Once the commitment has been made and you believe you are ready to take the plunge, you should ask if this is something you are really interested in, passionate about, and willing to give it 5-10 years of your life.
This is somewhat of a controversial topic. Some say founders need not be passionate about a startup, simply because only possessing passion for a subject does not guarantee success. And I agree. Just being fanatic and uber-excited about something is not a shoe-in for startup success. But consider the opposite: if a person is not particularly interested in a subject and not emotionally driven to solve a particular problem in the world, will they be able to make it through the trough of sorrow?
I think not.
Step 3 requires asking yourself if you posses energy, curiosity and passion about what you are doing so you can withstand the inevitable challenges and be able to push through the hardships you will face.
Startup fact: Investors are looking for home runs, not singles.
One of the biggest mistakes first time founders make is not evaluating markets correctly and picking a market with low potential for growth.

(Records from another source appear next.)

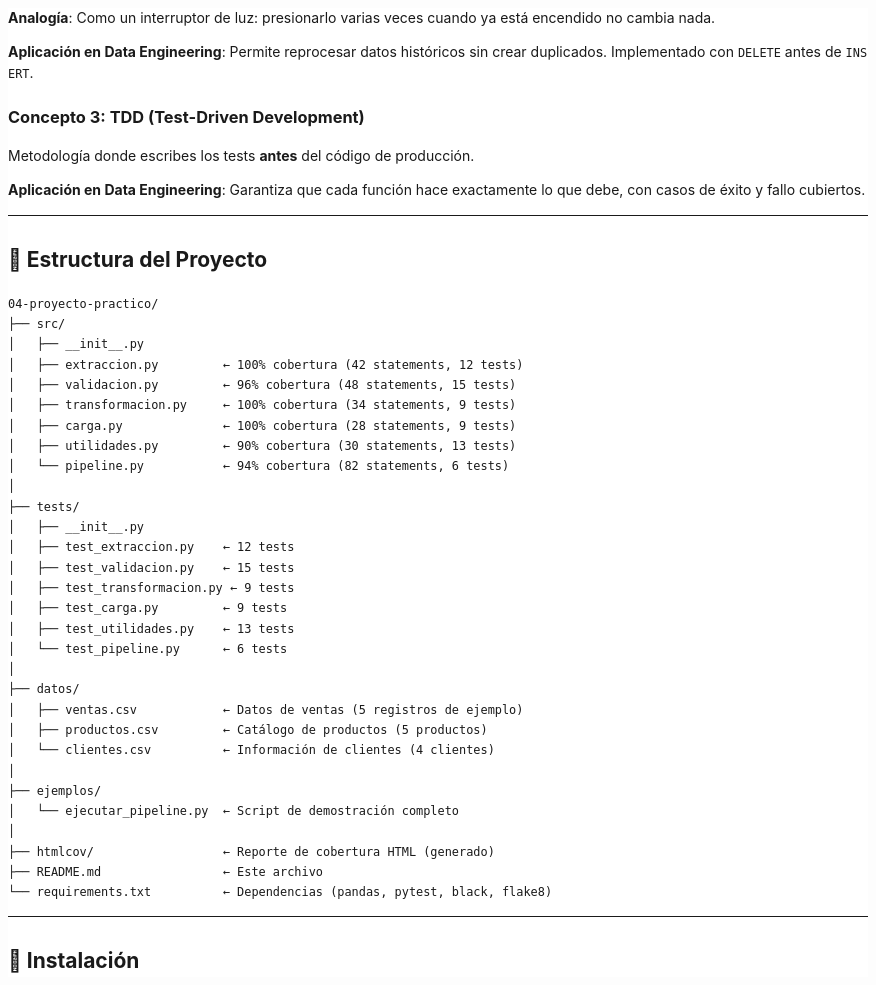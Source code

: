 **Analogía**: Como un interruptor de luz: presionarlo varias veces cuando ya está encendido no cambia nada.

**Aplicación en Data Engineering**: Permite reprocesar datos históricos sin crear duplicados. Implementado con `DELETE` antes de `INSERT`.

### Concepto 3: TDD (Test-Driven Development)
Metodología donde escribes los tests **antes** del código de producción.

**Aplicación en Data Engineering**: Garantiza que cada función hace exactamente lo que debe, con casos de éxito y fallo cubiertos.

---

## 📁 Estructura del Proyecto

```
04-proyecto-practico/
├── src/
│   ├── __init__.py
│   ├── extraccion.py         ← 100% cobertura (42 statements, 12 tests)
│   ├── validacion.py         ← 96% cobertura (48 statements, 15 tests)
│   ├── transformacion.py     ← 100% cobertura (34 statements, 9 tests)
│   ├── carga.py              ← 100% cobertura (28 statements, 9 tests)
│   ├── utilidades.py         ← 90% cobertura (30 statements, 13 tests)
│   └── pipeline.py           ← 94% cobertura (82 statements, 6 tests)
│
├── tests/
│   ├── __init__.py
│   ├── test_extraccion.py    ← 12 tests
│   ├── test_validacion.py    ← 15 tests
│   ├── test_transformacion.py ← 9 tests
│   ├── test_carga.py         ← 9 tests
│   ├── test_utilidades.py    ← 13 tests
│   └── test_pipeline.py      ← 6 tests
│
├── datos/
│   ├── ventas.csv            ← Datos de ventas (5 registros de ejemplo)
│   ├── productos.csv         ← Catálogo de productos (5 productos)
│   └── clientes.csv          ← Información de clientes (4 clientes)
│
├── ejemplos/
│   └── ejecutar_pipeline.py  ← Script de demostración completo
│
├── htmlcov/                  ← Reporte de cobertura HTML (generado)
├── README.md                 ← Este archivo
└── requirements.txt          ← Dependencias (pandas, pytest, black, flake8)
```

---

## 🚀 Instalación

Most investors and potential acquirers evaluate startups on the recipe of future potential. A founder who desires a successful outcome for their company should look forsolutions to problems in growing markets.
What is a growing market?
Growing markets are ones with an accelerating rate of competitors, users, revenue potential, and aligned with emerging technologies/platforms. Founders should build their solution with forward thinking perspectives on technology and societal norms. (ie: mobile usage vs desktop usage, network platforms vs non viral sites, portable vs non portable tech, etc…)
Even if a founder is not planning to accept outside investment and wants grow from a bootstrapped position, it still makes sense to look for market that is big and growing.
Step 4 requires one to ask themselves, “no matter the size of my ambition, am I building for tomorrow, not just today?“
Startups are difficult and require one to utilize their unique talents and gift in ways they may have never imagined before. When a founder starts their company, it’s important they take some time and take into account their naturally gifts. Are you uniquely technical and have the ability to quickly whip together a simple prototype? Or are you more social, amazing with people, a natural salesman and can easily work a room full of investors? Are you a visionary or an operations person?
This is probably the hardest question of the bunch, but the most important because the answer to these questions will point to your next phase of the company – recruiting others. If you are non-technical and (most likely) better with leading people, you will need to find a technical person to balance your founding team out and help you build products. If you are highly technical and can easily hack together websites and mobile apps, you will need to find someone who is less technical but more gifted in the business and people operations.
The last step pulls you inward to understand yourself, what your talents are, and who you should look to bring on a join you in your new venture.
Asking yourself these 5 tough questions should not only help determine if this decision is a good one, but if it is the right one for you at this time.